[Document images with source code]
-------

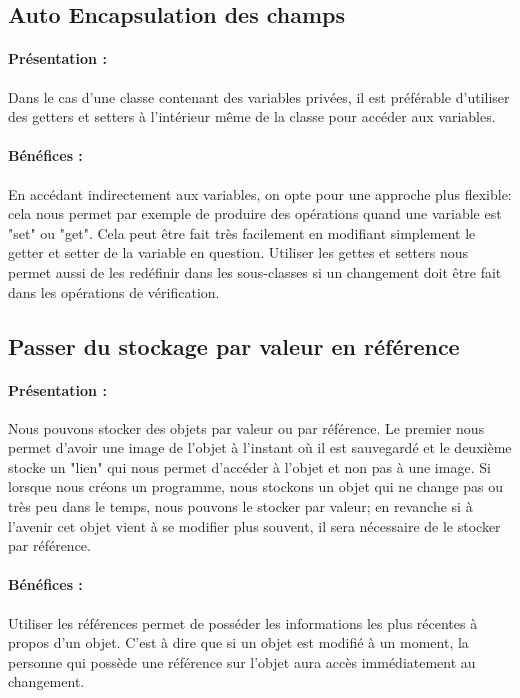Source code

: \documentclass[a4paper,twoside,12pt,openright]{report}
\begin{document}
\subsection{Auto Encapsulation des champs}
\paragraph{Présentation :}
Dans le cas d'une classe contenant des variables privées, il est préférable d'utiliser des getters et setters à l'intérieur même de la classe pour accéder aux variables.

\paragraph{Bénéfices :}
En accédant indirectement aux variables, on opte pour une approche plus flexible: cela nous permet par exemple de produire des opérations quand une variable est "set" ou "get". Cela peut être fait très facilement en modifiant simplement le getter et setter de la variable en question.
Utiliser les gettes et setters nous permet aussi de les redéfinir dans les sous-classes si un changement doit être fait dans les opérations de vérification.\\

\subsection{Passer du stockage par valeur en référence}
\paragraph{Présentation :}
Nous pouvons stocker des objets par valeur ou par référence. Le premier nous permet d'avoir une image de l'objet à l'instant où il est sauvegardé et le deuxième stocke un "lien" qui nous permet d'accéder à l'objet et non pas à une image.
Si lorsque nous créons un programme, nous stockons un objet qui ne change pas ou très peu dans le temps, nous pouvons le stocker par valeur; en revanche si à l'avenir cet objet vient à se modifier plus souvent, il sera nécessaire de le stocker par référence.

\paragraph{Bénéfices :}
Utiliser les références permet de posséder les informations les plus récentes à propos d'un objet. C'est à dire que si un objet est modifié à un moment, la personne qui possède une référence sur l'objet aura accès immédiatement au changement.
\end{document}
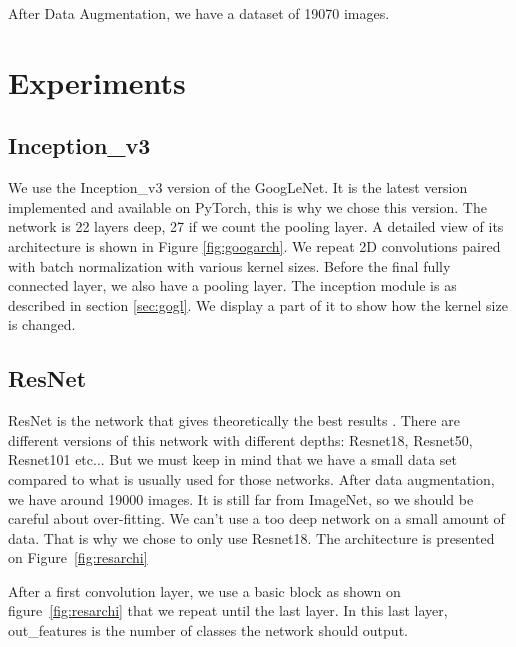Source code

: After Data Augmentation, we have a dataset of 19070 images. 


\section{Experiments}
\subsection{Inception\_v3}
We use the Inception\_v3 version of the GoogLeNet. It is the latest version implemented and available on PyTorch, this is why we chose this version. The network is 22 layers deep, 27 if we count the pooling layer. A detailed view of its architecture is shown in Figure \ref{fig:googarch}.
We repeat 2D convolutions paired with batch normalization with various kernel sizes. Before the final fully connected layer, we also have a pooling layer. The inception module is as described in section \ref{sec:gogl}. We display a part of it to show how the kernel size is changed.  
\subsection{ResNet}
ResNet is the network that gives theoretically the best results \cite{resnetpaper}. There are different versions of this network with different depths: Resnet18, Resnet50, Resnet101 etc... But we must keep in mind that we have a small data set compared to what is usually used for those networks. After data augmentation, we have around 19000 images. It is still far from ImageNet, so we should be careful about over-fitting. We can't use a too deep network on a small amount of data. That is why we chose to only use Resnet18. The architecture is presented on Figure~\ref{fig:resarchi}

After a first convolution layer, we use a basic block as shown on figure~\ref{fig:resarchi} that we repeat until the last layer. In this last layer, out\_features is the number of classes the network should output. 
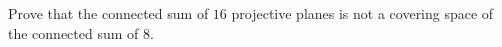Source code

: Prove that the connected sum of $16$ projective planes is not a
covering space of the connected sum of $8$. 
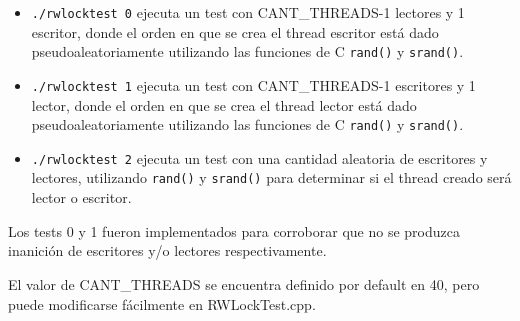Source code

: \begin{itemize}

\item {\texttt{./rwlocktest 0} ejecuta un test con CANT\_THREADS-1 lectores y 1 escritor, donde el orden en que se crea el thread escritor está dado pseudoaleatoriamente utilizando las funciones de C \texttt{rand()} y \texttt{srand()}.}

\item {\texttt{./rwlocktest 1} ejecuta un test con CANT\_THREADS-1 escritores y 1 lector, donde el orden en que se crea el thread lector está dado pseudoaleatoriamente utilizando las funciones de C \texttt{rand()} y \texttt{srand()}.}

\item {\texttt{./rwlocktest 2} ejecuta un test con una cantidad aleatoria de escritores y lectores, utilizando \texttt{rand()} y \texttt{srand()} para determinar si el thread creado será lector o escritor.}

\end{itemize}

\par Los tests 0 y 1 fueron implementados para corroborar que no se produzca inanición de escritores y/o lectores respectivamente. 
\par El valor de CANT\_THREADS se encuentra definido por default en 40, pero puede modificarse fácilmente en RWLockTest.cpp.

-------

**EXERCISE INSTRUCTIONS**
Retype all of the entries exactly as written, leaving out any images.

**RESULT OF THIS EXERCISE**
Source code

: \documentclass[a4paper,twoside,12pt,openright]{report}
\begin{document}
\subsection{Auto Encapsulation des champs}
\paragraph{Présentation :}
Dans le cas d'une classe contenant des variables privées, il est préférable d'utiliser des getters et setters à l'intérieur même de la classe pour accéder aux variables.

\paragraph{Bénéfices :}
En accédant indirectement aux variables, on opte pour une approche plus flexible: cela nous permet par exemple de produire des opérations quand une variable est "set" ou "get". Cela peut être fait très facilement en modifiant simplement le getter et setter de la variable en question.
Utiliser les gettes et setters nous permet aussi de les redéfinir dans les sous-classes si un changement doit être fait dans les opérations de vérification.\\

\subsection{Passer du stockage par valeur en référence}
\paragraph{Présentation :}
Nous pouvons stocker des objets par valeur ou par référence. Le premier nous permet d'avoir une image de l'objet à l'instant où il est sauvegardé et le deuxième stocke un "lien" qui nous permet d'accéder à l'objet et non pas à une image.
Si lorsque nous créons un programme, nous stockons un objet qui ne change pas ou très peu dans le temps, nous pouvons le stocker par valeur; en revanche si à l'avenir cet objet vient à se modifier plus souvent, il sera nécessaire de le stocker par référence.

\paragraph{Bénéfices :}
Utiliser les références permet de posséder les informations les plus récentes à propos d'un objet. C'est à dire que si un objet est modifié à un moment, la personne qui possède une référence sur l'objet aura accès immédiatement au changement.
\end{document}
Source code

: After Data Augmentation, we have a dataset of 19070 images. 


\section{Experiments}
\subsection{Inception\_v3}
We use the Inception\_v3 version of the GoogLeNet. It is the latest version implemented and available on PyTorch, this is why we chose this version. The network is 22 layers deep, 27 if we count the pooling layer. A detailed view of its architecture is shown in Figure \ref{fig:googarch}.
We repeat 2D convolutions paired with batch normalization with various kernel sizes. Before the final fully connected layer, we also have a pooling layer. The inception module is as described in section \ref{sec:gogl}. We display a part of it to show how the kernel size is changed.  
\subsection{ResNet}
ResNet is the network that gives theoretically the best results \cite{resnetpaper}. There are different versions of this network with different depths: Resnet18, Resnet50, Resnet101 etc... But we must keep in mind that we have a small data set compared to what is usually used for those networks. After data augmentation, we have around 19000 images. It is still far from ImageNet, so we should be careful about over-fitting. We can't use a too deep network on a small amount of data. That is why we chose to only use Resnet18. The architecture is presented on Figure~\ref{fig:resarchi}

After a first convolution layer, we use a basic block as shown on figure~\ref{fig:resarchi} that we repeat until the last layer. In this last layer, out\_features is the number of classes the network should output. 
Source code

: Prove that the connected sum of $16$ projective planes is not a
covering space of the connected sum of $8$. 
Source code

: \begin{itemize}

\item {\texttt{./rwlocktest 0} ejecuta un test con CANT\_THREADS-1 lectores y 1 escritor, donde el orden en que se crea el thread escritor está dado pseudoaleatoriamente utilizando las funciones de C \texttt{rand()} y \texttt{srand()}.}

\item {\texttt{./rwlocktest 1} ejecuta un test con CANT\_THREADS-1 escritores y 1 lector, donde el orden en que se crea el thread lector está dado pseudoaleatoriamente utilizando las funciones de C \texttt{rand()} y \texttt{srand()}.}

\item {\texttt{./rwlocktest 2} ejecuta un test con una cantidad aleatoria de escritores y lectores, utilizando \texttt{rand()} y \texttt{srand()} para determinar si el thread creado será lector o escritor.}

\end{itemize}

\par Los tests 0 y 1 fueron implementados para corroborar que no se produzca inanición de escritores y/o lectores respectivamente. 
\par El valor de CANT\_THREADS se encuentra definido por default en 40, pero puede modificarse fácilmente en RWLockTest.cpp.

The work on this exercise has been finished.